[Task objective] Every line of the data is to be transcribed without error.

[Data under study]

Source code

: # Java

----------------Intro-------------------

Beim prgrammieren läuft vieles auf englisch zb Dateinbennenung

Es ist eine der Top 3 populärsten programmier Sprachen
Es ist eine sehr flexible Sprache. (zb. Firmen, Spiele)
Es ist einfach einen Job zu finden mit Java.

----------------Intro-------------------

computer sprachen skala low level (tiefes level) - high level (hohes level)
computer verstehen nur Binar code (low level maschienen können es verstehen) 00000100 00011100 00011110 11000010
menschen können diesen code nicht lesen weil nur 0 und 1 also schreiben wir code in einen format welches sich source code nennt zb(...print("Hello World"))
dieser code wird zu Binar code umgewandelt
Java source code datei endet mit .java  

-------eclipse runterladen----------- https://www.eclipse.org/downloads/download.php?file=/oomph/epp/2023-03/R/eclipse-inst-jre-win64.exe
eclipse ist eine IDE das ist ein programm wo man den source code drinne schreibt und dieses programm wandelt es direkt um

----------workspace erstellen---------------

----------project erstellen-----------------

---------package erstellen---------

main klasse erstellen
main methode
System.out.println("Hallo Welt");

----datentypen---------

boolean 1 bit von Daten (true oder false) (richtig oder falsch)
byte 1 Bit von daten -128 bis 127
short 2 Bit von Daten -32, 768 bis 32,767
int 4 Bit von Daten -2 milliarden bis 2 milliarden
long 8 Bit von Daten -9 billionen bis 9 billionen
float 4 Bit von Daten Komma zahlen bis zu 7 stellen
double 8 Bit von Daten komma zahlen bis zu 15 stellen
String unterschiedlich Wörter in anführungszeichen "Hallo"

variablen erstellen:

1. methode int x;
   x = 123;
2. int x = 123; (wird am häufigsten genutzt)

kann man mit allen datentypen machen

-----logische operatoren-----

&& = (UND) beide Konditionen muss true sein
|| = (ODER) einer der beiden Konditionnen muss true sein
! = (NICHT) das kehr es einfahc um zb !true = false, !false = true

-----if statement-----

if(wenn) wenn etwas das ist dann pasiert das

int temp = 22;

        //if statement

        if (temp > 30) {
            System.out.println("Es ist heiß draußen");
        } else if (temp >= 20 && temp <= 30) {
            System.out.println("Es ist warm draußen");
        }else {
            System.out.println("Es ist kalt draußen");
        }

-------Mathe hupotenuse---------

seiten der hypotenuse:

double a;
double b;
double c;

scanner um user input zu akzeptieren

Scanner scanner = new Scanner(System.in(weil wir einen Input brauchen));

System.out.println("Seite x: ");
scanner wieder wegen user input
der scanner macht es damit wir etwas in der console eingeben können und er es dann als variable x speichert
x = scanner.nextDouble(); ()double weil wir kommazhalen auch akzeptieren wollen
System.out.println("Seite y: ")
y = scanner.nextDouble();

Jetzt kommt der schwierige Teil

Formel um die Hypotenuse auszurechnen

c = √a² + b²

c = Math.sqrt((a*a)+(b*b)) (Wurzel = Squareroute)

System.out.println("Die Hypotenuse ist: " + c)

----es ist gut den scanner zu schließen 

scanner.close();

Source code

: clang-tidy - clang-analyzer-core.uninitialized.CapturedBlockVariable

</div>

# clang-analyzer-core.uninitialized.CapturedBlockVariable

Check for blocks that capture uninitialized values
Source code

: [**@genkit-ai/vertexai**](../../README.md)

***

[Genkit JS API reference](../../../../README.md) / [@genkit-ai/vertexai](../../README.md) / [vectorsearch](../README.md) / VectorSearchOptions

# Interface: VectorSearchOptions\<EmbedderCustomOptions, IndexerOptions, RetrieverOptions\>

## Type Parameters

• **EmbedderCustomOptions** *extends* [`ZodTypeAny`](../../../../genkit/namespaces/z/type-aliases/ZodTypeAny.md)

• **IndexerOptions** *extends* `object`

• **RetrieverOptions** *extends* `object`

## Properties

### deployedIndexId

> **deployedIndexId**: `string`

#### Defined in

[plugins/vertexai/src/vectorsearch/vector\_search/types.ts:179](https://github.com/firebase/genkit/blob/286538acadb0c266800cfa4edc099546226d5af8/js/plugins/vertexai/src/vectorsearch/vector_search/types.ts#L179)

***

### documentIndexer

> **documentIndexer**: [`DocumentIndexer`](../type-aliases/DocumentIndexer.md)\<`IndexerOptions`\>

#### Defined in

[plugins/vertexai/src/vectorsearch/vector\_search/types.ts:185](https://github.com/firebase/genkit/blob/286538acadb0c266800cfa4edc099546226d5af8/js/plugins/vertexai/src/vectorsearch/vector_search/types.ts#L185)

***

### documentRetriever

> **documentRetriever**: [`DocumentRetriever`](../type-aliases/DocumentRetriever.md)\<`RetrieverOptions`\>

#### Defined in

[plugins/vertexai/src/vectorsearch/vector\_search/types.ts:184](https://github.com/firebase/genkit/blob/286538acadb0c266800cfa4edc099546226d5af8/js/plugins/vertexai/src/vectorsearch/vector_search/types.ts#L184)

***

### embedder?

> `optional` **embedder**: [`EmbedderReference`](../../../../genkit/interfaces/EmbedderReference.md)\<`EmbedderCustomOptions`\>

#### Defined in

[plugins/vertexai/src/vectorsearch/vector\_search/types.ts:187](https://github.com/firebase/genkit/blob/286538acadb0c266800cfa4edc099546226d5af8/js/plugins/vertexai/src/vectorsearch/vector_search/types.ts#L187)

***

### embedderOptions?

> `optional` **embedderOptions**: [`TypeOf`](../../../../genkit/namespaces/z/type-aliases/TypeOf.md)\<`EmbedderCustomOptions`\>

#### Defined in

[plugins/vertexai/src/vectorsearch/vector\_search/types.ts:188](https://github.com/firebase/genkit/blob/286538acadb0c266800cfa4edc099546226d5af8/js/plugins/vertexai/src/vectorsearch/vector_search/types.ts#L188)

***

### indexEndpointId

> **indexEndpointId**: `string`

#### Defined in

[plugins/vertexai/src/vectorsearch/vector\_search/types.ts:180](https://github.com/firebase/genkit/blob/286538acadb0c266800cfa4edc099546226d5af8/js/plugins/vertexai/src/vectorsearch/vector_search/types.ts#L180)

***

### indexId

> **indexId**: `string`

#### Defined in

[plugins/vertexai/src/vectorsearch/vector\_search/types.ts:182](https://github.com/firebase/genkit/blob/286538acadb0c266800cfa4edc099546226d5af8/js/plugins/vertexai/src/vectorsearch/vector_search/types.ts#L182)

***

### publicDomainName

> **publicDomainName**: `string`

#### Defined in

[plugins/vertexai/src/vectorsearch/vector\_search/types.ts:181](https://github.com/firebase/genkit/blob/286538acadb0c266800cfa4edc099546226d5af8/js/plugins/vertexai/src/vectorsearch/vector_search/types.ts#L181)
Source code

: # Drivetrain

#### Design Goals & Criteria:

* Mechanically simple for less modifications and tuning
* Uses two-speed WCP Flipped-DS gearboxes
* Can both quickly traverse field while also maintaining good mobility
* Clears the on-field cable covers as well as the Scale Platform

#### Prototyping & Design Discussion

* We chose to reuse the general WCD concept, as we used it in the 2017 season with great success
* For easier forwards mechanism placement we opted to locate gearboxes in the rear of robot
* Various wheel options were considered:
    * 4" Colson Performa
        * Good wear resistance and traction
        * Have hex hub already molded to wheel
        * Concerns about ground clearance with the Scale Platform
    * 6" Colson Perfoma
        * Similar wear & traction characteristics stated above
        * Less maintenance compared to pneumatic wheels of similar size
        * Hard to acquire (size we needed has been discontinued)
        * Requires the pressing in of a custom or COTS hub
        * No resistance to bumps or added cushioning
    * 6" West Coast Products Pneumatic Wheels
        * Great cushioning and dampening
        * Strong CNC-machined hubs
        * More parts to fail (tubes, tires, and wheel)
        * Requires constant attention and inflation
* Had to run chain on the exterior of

[Result of this task]
Source code

: # Java

----------------Intro-------------------

Beim prgrammieren läuft vieles auf englisch zb Dateinbennenung

Es ist eine der Top 3 populärsten programmier Sprachen
Es ist eine sehr flexible Sprache. (zb. Firmen, Spiele)
Es ist einfach einen Job zu finden mit Java.

----------------Intro-------------------

computer sprachen skala low level (tiefes level) - high level (hohes level)
computer verstehen nur Binar code (low level maschienen können es verstehen) 00000100 00011100 00011110 11000010
menschen können diesen code nicht lesen weil nur 0 und 1 also schreiben wir code in einen format welches sich source code nennt zb(...print("Hello World"))
dieser code wird zu Binar code umgewandelt
Java source code datei endet mit .java  

-------eclipse runterladen----------- https://www.eclipse.org/downloads/download.php?file=/oomph/epp/2023-03/R/eclipse-inst-jre-win64.exe
eclipse ist eine IDE das ist ein programm wo man den source code drinne schreibt und dieses programm wandelt es direkt um

----------workspace erstellen---------------

----------project erstellen-----------------

---------package erstellen---------

main klasse erstellen
main methode
System.out.println("Hallo Welt");

----datentypen---------

boolean 1 bit von Daten (true oder false) (richtig oder falsch)
byte 1 Bit von daten -128 bis 127
short 2 Bit von Daten -32, 768 bis 32,767
int 4 Bit von Daten -2 milliarden bis 2 milliarden
long 8 Bit von Daten -9 billionen bis 9 billionen
float 4 Bit von Daten Komma zahlen bis zu 7 stellen
double 8 Bit von Daten komma zahlen bis zu 15 stellen
String unterschiedlich Wörter in anführungszeichen "Hallo"

variablen erstellen:

1. methode int x;
   x = 123;
2. int x = 123; (wird am häufigsten genutzt)

kann man mit allen datentypen machen

-----logische operatoren-----

&& = (UND) beide Konditionen muss true sein
|| = (ODER) einer der beiden Konditionnen muss true sein
! = (NICHT) das kehr es einfahc um zb !true = false, !false = true

-----if statement-----

if(wenn) wenn etwas das ist dann pasiert das

int temp = 22;

        //if statement

        if (temp > 30) {
            System.out.println("Es ist heiß draußen");
        } else if (temp >= 20 && temp <= 30) {
            System.out.println("Es ist warm draußen");
        }else {
            System.out.println("Es ist kalt draußen");
        }

-------Mathe hupotenuse---------

seiten der hypotenuse:

double a;
double b;
double c;

scanner um user input zu akzeptieren

Scanner scanner = new Scanner(System.in(weil wir einen Input brauchen));

System.out.println("Seite x: ");
scanner wieder wegen user input
der scanner macht es damit wir etwas in der console eingeben können und er es dann als variable x speichert
x = scanner.nextDouble(); ()double weil wir kommazhalen auch akzeptieren wollen
System.out.println("Seite y: ")
y = scanner.nextDouble();

Jetzt kommt der schwierige Teil

Formel um die Hypotenuse auszurechnen

c = √a² + b²

c = Math.sqrt((a*a)+(b*b)) (Wurzel = Squareroute)

System.out.println("Die Hypotenuse ist: " + c)

----es ist gut den scanner zu schließen 

scanner.close();

Source code

: clang-tidy - clang-analyzer-core.uninitialized.CapturedBlockVariable

</div>

# clang-analyzer-core.uninitialized.CapturedBlockVariable

Check for blocks that capture uninitialized values
Source code

: [**@genkit-ai/vertexai**](../../README.md)

***

[Genkit JS API reference](../../../../README.md) / [@genkit-ai/vertexai](../../README.md) / [vectorsearch](../README.md) / VectorSearchOptions

# Interface: VectorSearchOptions\<EmbedderCustomOptions, IndexerOptions, RetrieverOptions\>

## Type Parameters

• **EmbedderCustomOptions** *extends* [`ZodTypeAny`](../../../../genkit/namespaces/z/type-aliases/ZodTypeAny.md)

• **IndexerOptions** *extends* `object`

• **RetrieverOptions** *extends* `object`

## Properties

### deployedIndexId

> **deployedIndexId**: `string`

#### Defined in

[plugins/vertexai/src/vectorsearch/vector\_search/types.ts:179](https://github.com/firebase/genkit/blob/286538acadb0c266800cfa4edc099546226d5af8/js/plugins/vertexai/src/vectorsearch/vector_search/types.ts#L179)

***

### documentIndexer

> **documentIndexer**: [`DocumentIndexer`](../type-aliases/DocumentIndexer.md)\<`IndexerOptions`\>

#### Defined in

[plugins/vertexai/src/vectorsearch/vector\_search/types.ts:185](https://github.com/firebase/genkit/blob/286538acadb0c266800cfa4edc099546226d5af8/js/plugins/vertexai/src/vectorsearch/vector_search/types.ts#L185)

***

### documentRetriever

> **documentRetriever**: [`DocumentRetriever`](../type-aliases/DocumentRetriever.md)\<`RetrieverOptions`\>

#### Defined in

[plugins/vertexai/src/vectorsearch/vector\_search/types.ts:184](https://github.com/firebase/genkit/blob/286538acadb0c266800cfa4edc099546226d5af8/js/plugins/vertexai/src/vectorsearch/vector_search/types.ts#L184)

***

### embedder?

> `optional` **embedder**: [`EmbedderReference`](../../../../genkit/interfaces/EmbedderReference.md)\<`EmbedderCustomOptions`\>

#### Defined in

[plugins/vertexai/src/vectorsearch/vector\_search/types.ts:187](https://github.com/firebase/genkit/blob/286538acadb0c266800cfa4edc099546226d5af8/js/plugins/vertexai/src/vectorsearch/vector_search/types.ts#L187)

***

### embedderOptions?

> `optional` **embedderOptions**: [`TypeOf`](../../../../genkit/namespaces/z/type-aliases/TypeOf.md)\<`EmbedderCustomOptions`\>

#### Defined in

[plugins/vertexai/src/vectorsearch/vector\_search/types.ts:188](https://github.com/firebase/genkit/blob/286538acadb0c266800cfa4edc099546226d5af8/js/plugins/vertexai/src/vectorsearch/vector_search/types.ts#L188)

***

### indexEndpointId

> **indexEndpointId**: `string`

#### Defined in

[plugins/vertexai/src/vectorsearch/vector\_search/types.ts:180](https://github.com/firebase/genkit/blob/286538acadb0c266800cfa4edc099546226d5af8/js/plugins/vertexai/src/vectorsearch/vector_search/types.ts#L180)

***

### indexId

> **indexId**: `string`

#### Defined in

[plugins/vertexai/src/vectorsearch/vector\_search/types.ts:182](https://github.com/firebase/genkit/blob/286538acadb0c266800cfa4edc099546226d5af8/js/plugins/vertexai/src/vectorsearch/vector_search/types.ts#L182)

***

### publicDomainName

> **publicDomainName**: `string`

#### Defined in

[plugins/vertexai/src/vectorsearch/vector\_search/types.ts:181](https://github.com/firebase/genkit/blob/286538acadb0c266800cfa4edc099546226d5af8/js/plugins/vertexai/src/vectorsearch/vector_search/types.ts#L181)
Source code

: # Drivetrain

#### Design Goals & Criteria:

* Mechanically simple for less modifications and tuning
* Uses two-speed WCP Flipped-DS gearboxes
* Can both quickly traverse field while also maintaining good mobility
* Clears the on-field cable covers as well as the Scale Platform

#### Prototyping & Design Discussion

* We chose to reuse the general WCD concept, as we used it in the 2017 season with great success
* For easier forwards mechanism placement we opted to locate gearboxes in the rear of robot
* Various wheel options were considered:
    * 4" Colson Performa
        * Good wear resistance and traction
        * Have hex hub already molded to wheel
        * Concerns about ground clearance with the Scale Platform
    * 6" Colson Perfoma
        * Similar wear & traction characteristics stated above
        * Less maintenance compared to pneumatic wheels of similar size
        * Hard to acquire (size we needed has been discontinued)
        * Requires the pressing in of a custom or COTS hub
        * No resistance to bumps or added cushioning
    * 6" West Coast Products Pneumatic Wheels
        * Great cushioning and dampening
        * Strong CNC-machined hubs
        * More parts to fail (tubes, tires, and wheel)
        * Requires constant attention and inflation
* Had to run chain on the exterior of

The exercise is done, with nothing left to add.